I have always used for HTML
<xsl:output method="html" encoding="iso-8859-1" indent="no"/>
or for XHTML
<xsl:output method="xml" encoding="iso-8859-1" indent="no"
doctype-system="http://www.w3.org/TR/xhtml1/DTD/xhtml1-transitional.dtd"
doctype-public="-//W3C//DTD XHTML 1.0 Transitional//EN" /
Hi All,
Correct me if I am wrong, but I think there is a little confusion going
on in this thread. Owen, a little after this message, goes to some
length explaining where the OP may have gone wrong, which is good, but
it looks like he's actually answering Hans with the subject of John Steel.
Here's the answer to the OP's question, going close to Owen's remarks:
http://www.biglist.com/lists/xsl-list/archives/200702/msg00495.html.
Hans, however, started a new thread, unintentionally I'm sure, about the
subject whether or not to use xsl:output, and how, in browser based XSLT
(this only occurred to me after reading Hans's second post where he
stated that his XSLT is fine, which is not so for John's, yet). Let us
keep the subjects a bit separated.
About Hans' question:
I originally stated that using xsl:output has no effect. That is not
entirely true. See below:
<xsl:output method="html" indent="yes" />
IE6: dom
FF: dom (type HTMLDocument)
<xsl:output method="text" />
IE6: dom
FF: a string inside the <transformiix:result>
This link tempts to explain this
http://developer.mozilla.org/en/docs/Using_the_Mozilla_JavaScript_interface_to_XSL_Transformations,
but I don't have the same experience with IE.
<xsl:output method="xml" />
IE6: dom
FF: dom (type XMLDocument)
For all methods: in FF, you will get the <transformiix:result> root
element when the output would otherwise not be legal XML (i.e., when you
would otherwise have multiple root nodes etc). See here for more
explanations for FF:
http://developer.mozilla.org/en/docs/Using_the_Mozilla_JavaScript_interface_to_XSL_Transformations
There are subtle differences in the objects returned. I learned the hard
way that the safest between browsers seem the output method xml. It does
not matter whether you add other output options, as, again, the output
is never serialized (and processors that do not serialized are allowed
to skip all or part of the xsl:output method).

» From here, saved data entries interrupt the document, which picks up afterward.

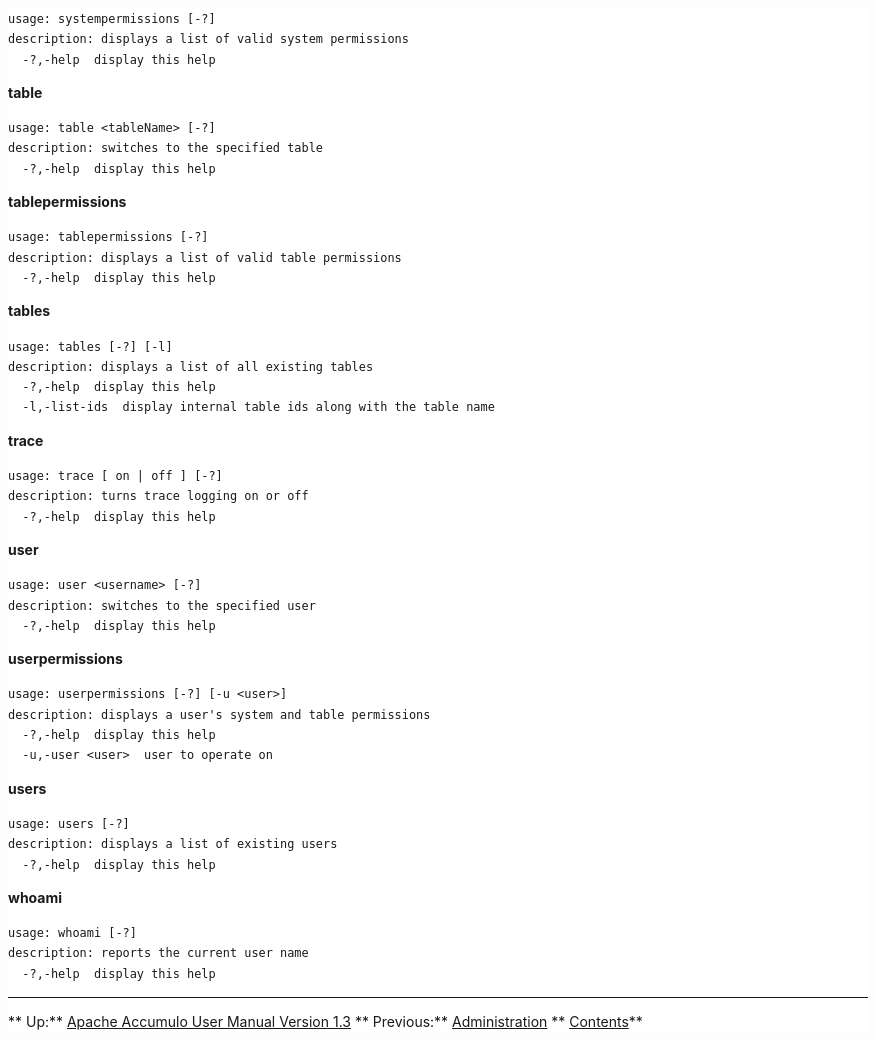     usage: systempermissions [-?]   
    description: displays a list of valid system permissions   
      -?,-help  display this help   
  
**table**   
  
    usage: table <tableName> [-?]   
    description: switches to the specified table   
      -?,-help  display this help   
  
**tablepermissions**   
  
    usage: tablepermissions [-?]   
    description: displays a list of valid table permissions   
      -?,-help  display this help   
  
**tables**   
  
    usage: tables [-?] [-l]   
    description: displays a list of all existing tables   
      -?,-help  display this help   
      -l,-list-ids  display internal table ids along with the table name   
  
**trace**   
  
    usage: trace [ on | off ] [-?]   
    description: turns trace logging on or off   
      -?,-help  display this help   
  
**user**   
  
    usage: user <username> [-?]   
    description: switches to the specified user   
      -?,-help  display this help   
  
**userpermissions**   
  
    usage: userpermissions [-?] [-u <user>]   
    description: displays a user's system and table permissions   
      -?,-help  display this help   
      -u,-user <user>  user to operate on   
  
**users**   
  
    usage: users [-?]   
    description: displays a list of existing users   
      -?,-help  display this help   
  
**whoami**   
  
    usage: whoami [-?]   
    description: reports the current user name   
      -?,-help  display this help   
  
  


* * *

** Up:** [Apache Accumulo User Manual Version 1.3][3] ** Previous:** [Administration][5]   ** [Contents][7]**

[3]: accumulo_user_manual.html
[5]: Administration.html
[7]: Contents.html

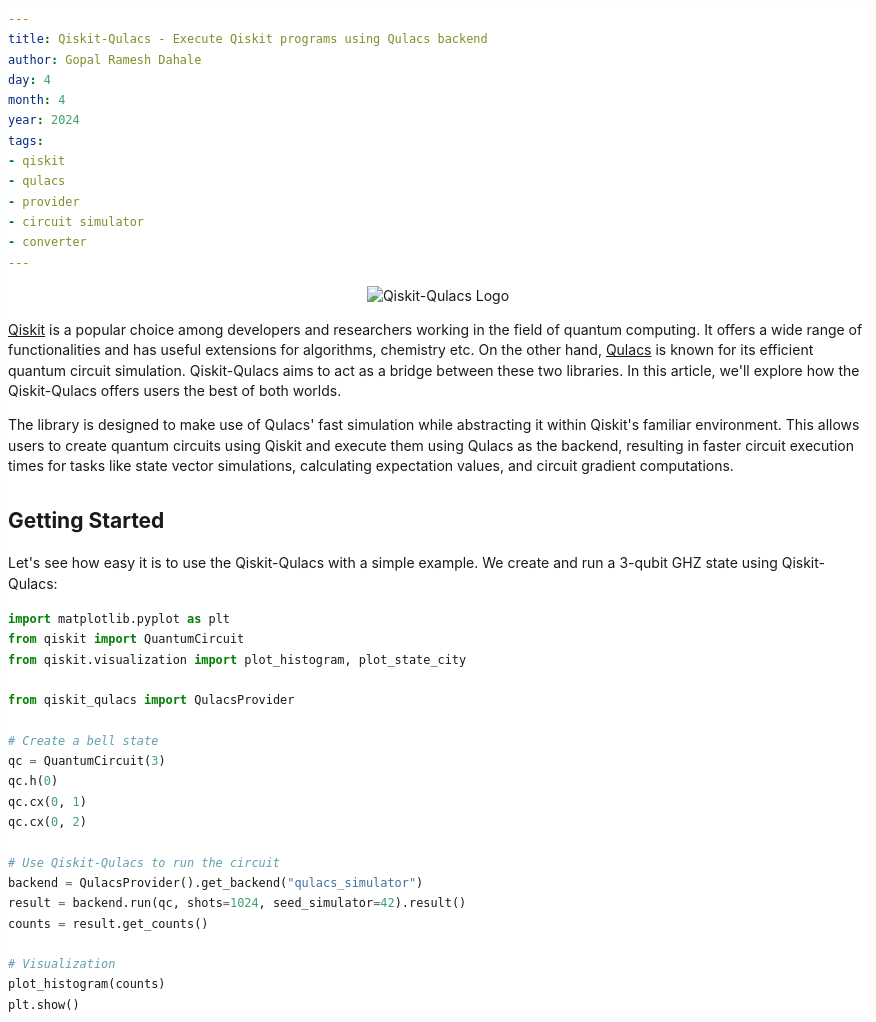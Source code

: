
 ```yaml
---
title: Qiskit-Qulacs - Execute Qiskit programs using Qulacs backend
author: Gopal Ramesh Dahale
day: 4
month: 4
year: 2024
tags:
- qiskit
- qulacs
- provider
- circuit simulator
- converter
---
```


<p align="center">
    <img src='../images/2023_qiskit_qulacs/qiskit_qulacs_logo_extended.png' alt='Qiskit-Qulacs Logo' width=800/>
</p>


[Qiskit](https://github.com/Qiskit/qiskit) is a popular choice among developers and researchers working in the field of quantum computing. It offers a wide range of functionalities and has useful extensions for algorithms, chemistry etc. On the other hand, [Qulacs](https://github.com/qulacs/qulacs) is known for its efficient quantum circuit simulation. Qiskit-Qulacs aims to act as a bridge between these two libraries. In this article, we'll explore how the Qiskit-Qulacs offers users the best of both worlds.

The library is designed to make use of Qulacs' fast simulation while abstracting it within Qiskit's familiar environment. This allows users to create quantum circuits using Qiskit and execute them using Qulacs as the backend, resulting in faster circuit execution times for tasks like state vector simulations, calculating expectation values, and circuit gradient computations.

## Getting Started

Let's see how easy it is to use the Qiskit-Qulacs with a simple example. We create and run a 3-qubit GHZ state using Qiskit-Qulacs:

```python
import matplotlib.pyplot as plt
from qiskit import QuantumCircuit
from qiskit.visualization import plot_histogram, plot_state_city

from qiskit_qulacs import QulacsProvider

# Create a bell state
qc = QuantumCircuit(3)
qc.h(0)
qc.cx(0, 1)
qc.cx(0, 2)

# Use Qiskit-Qulacs to run the circuit
backend = QulacsProvider().get_backend("qulacs_simulator")
result = backend.run(qc, shots=1024, seed_simulator=42).result()
counts = result.get_counts()

# Visualization
plot_histogram(counts)
plt.show()
```
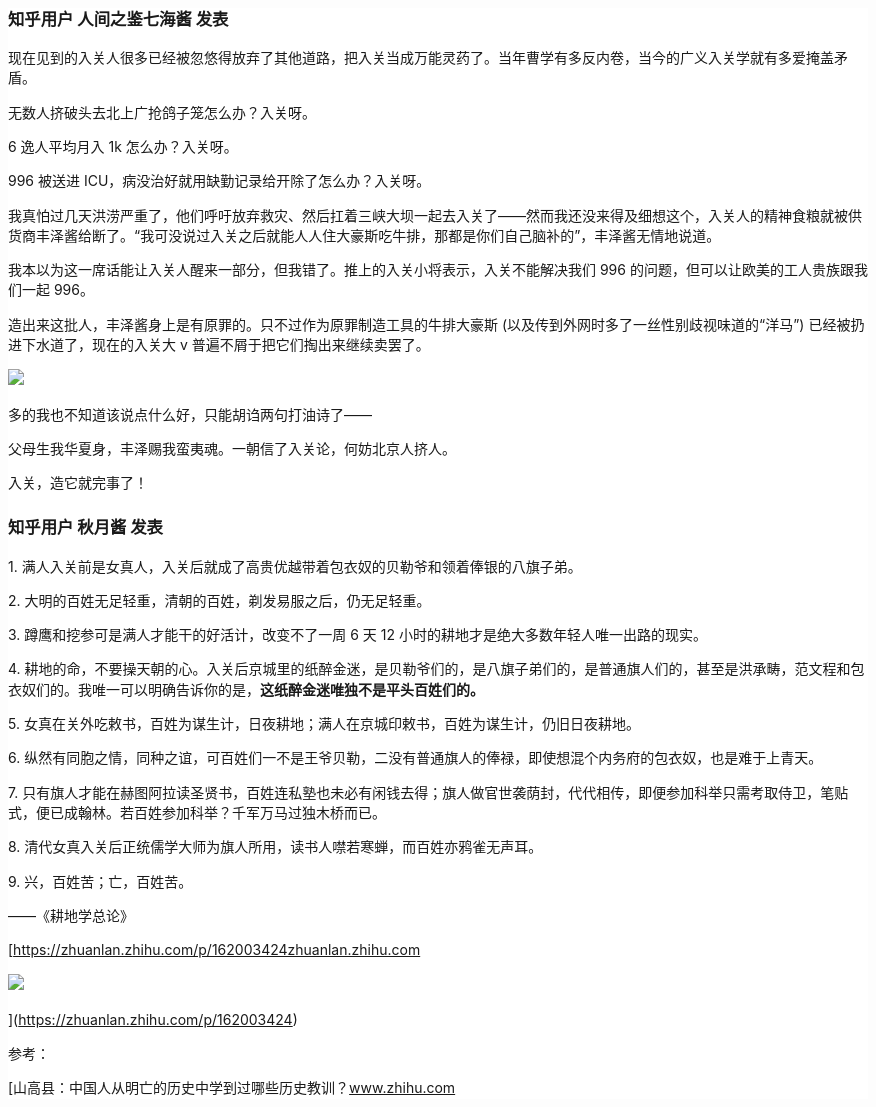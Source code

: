     
    
    
### 知乎用户 人间之鉴七海酱 发表
    
现在见到的入关人很多已经被忽悠得放弃了其他道路，把入关当成万能灵药了。当年曹学有多反内卷，当今的广义入关学就有多爱掩盖矛盾。

无数人挤破头去北上广抢鸽子笼怎么办？入关呀。

6 逸人平均月入 1k 怎么办？入关呀。

996 被送进 ICU，病没治好就用缺勤记录给开除了怎么办？入关呀。

我真怕过几天洪涝严重了，他们呼吁放弃救灾、然后扛着三峡大坝一起去入关了——然而我还没来得及细想这个，入关人的精神食粮就被供货商丰泽酱给断了。“我可没说过入关之后就能人人住大豪斯吃牛排，那都是你们自己脑补的”，丰泽酱无情地说道。

我本以为这一席话能让入关人醒来一部分，但我错了。推上的入关小将表示，入关不能解决我们 996 的问题，但可以让欧美的工人贵族跟我们一起 996。

造出来这批人，丰泽酱身上是有原罪的。只不过作为原罪制造工具的牛排大豪斯 (以及传到外网时多了一丝性别歧视味道的“洋马”) 已经被扔进下水道了，现在的入关大 v 普遍不屑于把它们掏出来继续卖罢了。

![](https://images.weserv.nl/?url=https%3A//pic4.zhimg.com/v2-a0b00580c17a8d6c223d0f2d5c988389_r.jpg%3Fsource%3D1940ef5c)

多的我也不知道该说点什么好，只能胡诌两句打油诗了——

父母生我华夏身，丰泽赐我蛮夷魂。一朝信了入关论，何妨北京人挤人。

入关，造它就完事了！
    
    
    
    
### 知乎用户 秋月酱 发表
    
1\. 满人入关前是女真人，入关后就成了高贵优越带着包衣奴的贝勒爷和领着俸银的八旗子弟。

2\. 大明的百姓无足轻重，清朝的百姓，剃发易服之后，仍无足轻重。

3\. 蹲鹰和挖参可是满人才能干的好活计，改变不了一周 6 天 12 小时的耕地才是绝大多数年轻人唯一出路的现实。

4\. 耕地的命，不要操天朝的心。入关后京城里的纸醉金迷，是贝勒爷们的，是八旗子弟们的，是普通旗人们的，甚至是洪承畴，范文程和包衣奴们的。我唯一可以明确告诉你的是，**这纸醉金迷唯独不是平头百姓们的。**

5\. 女真在关外吃敕书，百姓为谋生计，日夜耕地；满人在京城印敕书，百姓为谋生计，仍旧日夜耕地。

6\. 纵然有同胞之情，同种之谊，可百姓们一不是王爷贝勒，二没有普通旗人的俸禄，即使想混个内务府的包衣奴，也是难于上青天。

7\. 只有旗人才能在赫图阿拉读圣贤书，百姓连私塾也未必有闲钱去得；旗人做官世袭荫封，代代相传，即便参加科举只需考取侍卫，笔贴式，便已成翰林。若百姓参加科举？千军万马过独木桥而已。

8\. 清代女真入关后正统儒学大师为旗人所用，读书人噤若寒蝉，而百姓亦鸦雀无声耳。

9\. 兴，百姓苦；亡，百姓苦。

——《耕地学总论》

[https://zhuanlan.zhihu.com/p/162003424​zhuanlan.zhihu.com

![](https://images.weserv.nl/?url=https%3A//zhstatic.zhihu.com/assets/zhihu/editor/zhihu-card-default.svg)

](https://zhuanlan.zhihu.com/p/162003424)

参考：

[山高县：中国人从明亡的历史中学到过哪些历史教训？​www.zhihu.com
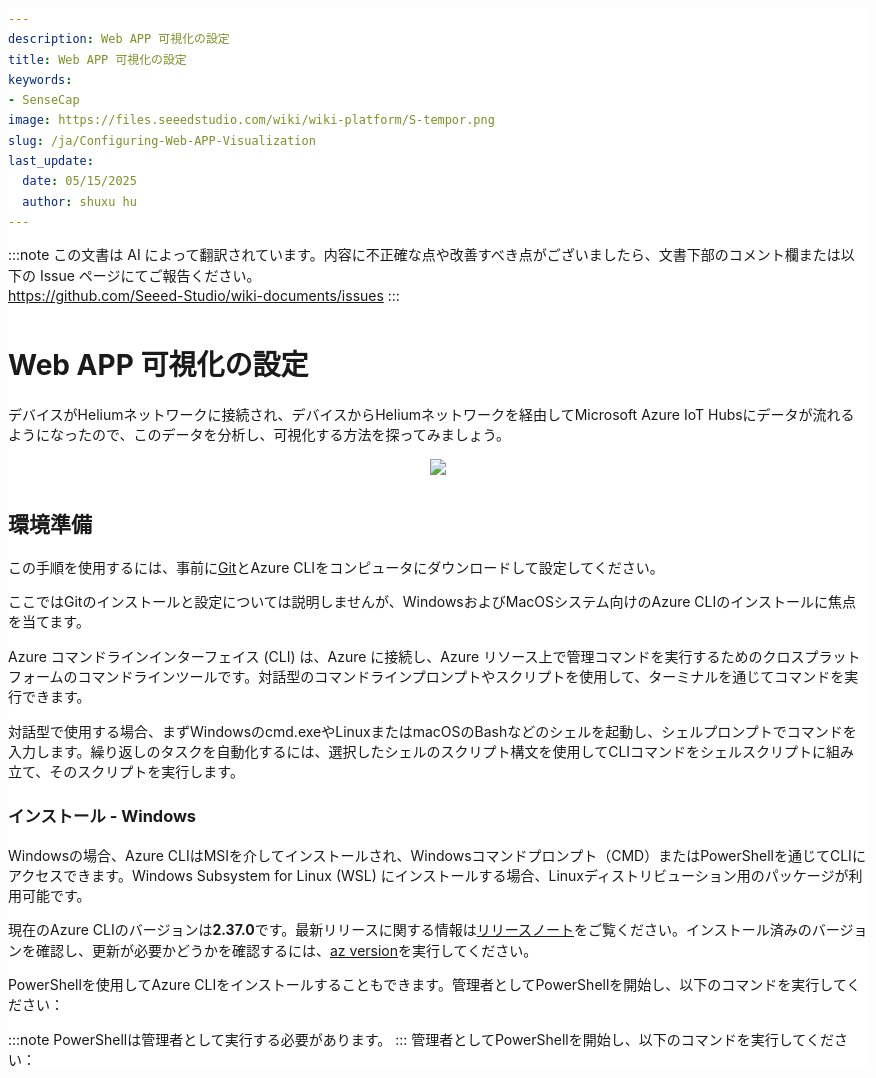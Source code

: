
 ```yaml
---
description: Web APP 可視化の設定
title: Web APP 可視化の設定
keywords:
- SenseCap
image: https://files.seeedstudio.com/wiki/wiki-platform/S-tempor.png
slug: /ja/Configuring-Web-APP-Visualization
last_update:
  date: 05/15/2025
  author: shuxu hu
---
```

:::note
この文書は AI によって翻訳されています。内容に不正確な点や改善すべき点がございましたら、文書下部のコメント欄または以下の Issue ページにてご報告ください。  
https://github.com/Seeed-Studio/wiki-documents/issues
:::

# Web APP 可視化の設定

デバイスがHeliumネットワークに接続され、デバイスからHeliumネットワークを経由してMicrosoft Azure IoT Hubsにデータが流れるようになったので、このデータを分析し、可視化する方法を探ってみましょう。

<div align="center"><img width={800} src="https://files.seeedstudio.com/wiki/Wio-Terminal-Developer-for-helium/192.png" /></div>

## 環境準備

この手順を使用するには、事前に[Git](https://www.git-scm.com/downloads)とAzure CLIをコンピュータにダウンロードして設定してください。

ここではGitのインストールと設定については説明しませんが、WindowsおよびMacOSシステム向けのAzure CLIのインストールに焦点を当てます。

Azure コマンドラインインターフェイス (CLI) は、Azure に接続し、Azure リソース上で管理コマンドを実行するためのクロスプラットフォームのコマンドラインツールです。対話型のコマンドラインプロンプトやスクリプトを使用して、ターミナルを通じてコマンドを実行できます。

対話型で使用する場合、まずWindowsのcmd.exeやLinuxまたはmacOSのBashなどのシェルを起動し、シェルプロンプトでコマンドを入力します。繰り返しのタスクを自動化するには、選択したシェルのスクリプト構文を使用してCLIコマンドをシェルスクリプトに組み立て、そのスクリプトを実行します。

### インストール - Windows

Windowsの場合、Azure CLIはMSIを介してインストールされ、Windowsコマンドプロンプト（CMD）またはPowerShellを通じてCLIにアクセスできます。Windows Subsystem for Linux (WSL) にインストールする場合、Linuxディストリビューション用のパッケージが利用可能です。

現在のAzure CLIのバージョンは**2.37.0**です。最新リリースに関する情報は[リリースノート](https://docs.microsoft.com/en-us/cli/azure/release-notes-azure-cli)をご覧ください。インストール済みのバージョンを確認し、更新が必要かどうかを確認するには、[az version](https://docs.microsoft.com/en-us/cli/azure/reference-index#az_version)を実行してください。

PowerShellを使用してAzure CLIをインストールすることもできます。管理者としてPowerShellを開始し、以下のコマンドを実行してください：

:::note
    PowerShellは管理者として実行する必要があります。
:::
管理者としてPowerShellを開始し、以下のコマンドを実行してください：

It did not investigate fully, esp. not for IE6, so the statements above
may contain errors. Sorry for that.
For all browsers: when you use a user defined output method, you receive
an error. When you do not specify an output method, it is XML (as it
should). If you specify an encoding: don't. All browsers support UTF-8
internally, there is no use whatsoever to limit your resulting
characters, possibly resulting in erroneous or unexpected behavior.